Dr Tom August, UKCEH

I built a physical ‘data cube’ as a way to communicate how this concept is used in biodiversity research. 

Data cubes are three-dimensional arrays of data, or put another way, a stack of spreadsheets, one on top of another. In the case of my research the three dimensions of the data cube are species, location, and time. Every observation of an animal or plant in our dataset has the name of the species, where it was seen, and when it was seen, and so has a place in the three dimensional data cube. We can use these data to address a range of research questions, such as how data is distributed across sites, how species are distributed in space, and how species’ populations are changing over time.

So what stories does this physical cube tell?

First, viewed from the top we can see that as time progresses, from left to right, we see more observations (black squares), across all locations. This is real trend we see in the citizen science data that I use. This pattern is a result of wildlife reporting has become easier, through the use of smartphone apps and websites, and more and more people are getting involved in recording the wildlife that they see.

Turn the cube 90 degrees and we see how species, shown in columns below, are spread across locations, in rows. Species on the left are generalists, and so are found in most locations, but the three species on far right are specialists, only occurring in a small number of locations.

Turning the cube once more we can see how the number of observations of species changes over time. The bottom three lines are our specialists again, and you can see that over time we have fewer observations of these species. We know that habitat specialists are more sensitive to habitat change and so are often the first to experience declines.

How was it built?

I wanted the cube to tell stories, not just be random. So I generate an R script which simulated species data with specific attributes. The R code produced grids, one for each species, with rows for years and columns for locations. Each grid cell could be a 1 or 0 depending on if a species was observed in the simulation. Into the simulation I added parameters that assigned locations to habitats, gave species a habitat preference and rarity, and defined the size of the cube (I have since made a smaller version).

These were loaded into vector graphic software and prepared for a laser cutter, a machine that can very precisely move and fire a laser, following a design on a computer. The grids were cut out of Perspex, as in the image above, with a mountain of tiny black pieces cut to fill all the holes in the grid.

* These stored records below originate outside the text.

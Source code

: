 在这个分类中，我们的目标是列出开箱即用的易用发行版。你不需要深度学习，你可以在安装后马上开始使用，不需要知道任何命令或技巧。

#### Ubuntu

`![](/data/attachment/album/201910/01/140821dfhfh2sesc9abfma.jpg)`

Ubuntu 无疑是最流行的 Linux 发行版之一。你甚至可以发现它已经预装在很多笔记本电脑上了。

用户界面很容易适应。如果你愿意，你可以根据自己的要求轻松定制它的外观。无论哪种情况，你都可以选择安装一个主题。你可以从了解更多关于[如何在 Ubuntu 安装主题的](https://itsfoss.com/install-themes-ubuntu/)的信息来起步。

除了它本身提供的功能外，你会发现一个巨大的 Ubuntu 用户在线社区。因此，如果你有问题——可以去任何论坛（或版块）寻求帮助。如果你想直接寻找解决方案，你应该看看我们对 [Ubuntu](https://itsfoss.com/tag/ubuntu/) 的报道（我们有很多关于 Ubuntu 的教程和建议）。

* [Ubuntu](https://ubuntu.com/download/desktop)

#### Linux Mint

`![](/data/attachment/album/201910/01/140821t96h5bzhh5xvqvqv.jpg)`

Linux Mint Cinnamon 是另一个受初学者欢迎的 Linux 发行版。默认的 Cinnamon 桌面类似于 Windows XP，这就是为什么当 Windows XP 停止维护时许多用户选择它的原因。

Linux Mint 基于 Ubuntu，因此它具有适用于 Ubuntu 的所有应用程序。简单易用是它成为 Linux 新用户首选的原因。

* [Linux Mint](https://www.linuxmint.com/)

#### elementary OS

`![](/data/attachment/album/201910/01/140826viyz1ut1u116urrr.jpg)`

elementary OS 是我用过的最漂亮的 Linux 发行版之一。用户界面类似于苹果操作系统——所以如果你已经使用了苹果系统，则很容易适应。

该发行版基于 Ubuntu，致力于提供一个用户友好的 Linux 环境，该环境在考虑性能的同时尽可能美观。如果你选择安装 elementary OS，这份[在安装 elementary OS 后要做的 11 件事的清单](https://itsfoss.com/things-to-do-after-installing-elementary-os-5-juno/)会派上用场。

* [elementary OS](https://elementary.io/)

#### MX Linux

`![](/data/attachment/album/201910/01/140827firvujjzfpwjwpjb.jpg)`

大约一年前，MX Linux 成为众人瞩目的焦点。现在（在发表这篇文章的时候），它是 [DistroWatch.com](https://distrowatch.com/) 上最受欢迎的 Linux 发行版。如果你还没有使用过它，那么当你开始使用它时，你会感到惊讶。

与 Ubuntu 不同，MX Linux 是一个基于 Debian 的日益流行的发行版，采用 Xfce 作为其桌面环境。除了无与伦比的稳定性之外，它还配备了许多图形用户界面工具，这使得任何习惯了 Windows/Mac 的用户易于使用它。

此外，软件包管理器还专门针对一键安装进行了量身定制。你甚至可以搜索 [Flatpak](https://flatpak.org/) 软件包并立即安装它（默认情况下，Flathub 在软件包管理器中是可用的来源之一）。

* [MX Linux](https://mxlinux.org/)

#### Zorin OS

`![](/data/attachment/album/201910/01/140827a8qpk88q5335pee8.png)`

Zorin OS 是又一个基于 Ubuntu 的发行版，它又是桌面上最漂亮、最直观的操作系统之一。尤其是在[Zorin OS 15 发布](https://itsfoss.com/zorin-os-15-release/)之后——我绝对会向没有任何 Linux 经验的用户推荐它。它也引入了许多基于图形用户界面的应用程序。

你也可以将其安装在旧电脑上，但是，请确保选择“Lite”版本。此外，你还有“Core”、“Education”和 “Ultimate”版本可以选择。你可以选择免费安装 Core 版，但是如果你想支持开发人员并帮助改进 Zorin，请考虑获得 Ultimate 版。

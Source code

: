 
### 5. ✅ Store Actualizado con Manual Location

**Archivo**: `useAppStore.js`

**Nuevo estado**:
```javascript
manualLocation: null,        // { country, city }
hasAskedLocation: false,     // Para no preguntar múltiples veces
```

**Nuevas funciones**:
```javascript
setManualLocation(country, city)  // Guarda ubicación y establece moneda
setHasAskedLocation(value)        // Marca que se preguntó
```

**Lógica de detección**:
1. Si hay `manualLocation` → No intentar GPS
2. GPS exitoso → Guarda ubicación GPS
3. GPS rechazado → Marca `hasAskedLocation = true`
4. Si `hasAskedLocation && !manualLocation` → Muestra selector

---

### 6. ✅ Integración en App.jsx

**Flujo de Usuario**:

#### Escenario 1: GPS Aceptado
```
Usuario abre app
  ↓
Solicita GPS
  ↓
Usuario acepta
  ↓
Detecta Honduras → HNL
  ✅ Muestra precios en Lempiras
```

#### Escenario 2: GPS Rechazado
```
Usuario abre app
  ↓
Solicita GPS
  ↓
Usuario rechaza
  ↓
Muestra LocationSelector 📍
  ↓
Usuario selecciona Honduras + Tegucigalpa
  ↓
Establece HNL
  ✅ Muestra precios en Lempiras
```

Finally the layers of the cube were stacked together and encased in another layer of clear Perspex, before being put inside an oak veneered frame. This frame is the only part that is glued.

The pieces took almost 3 hours to cut on the laser cutter and the black squares took two hours to place into the layers. The final piece is pretty heavy and sits on my desk at work. It has come in handy when talking about the data that we use and how we use it. Being able to hold the cube, turn it in your hands and see these different results from different angles seems to really bring the idea to life for people, whether they are new to the idea, or have been working with the concept for years.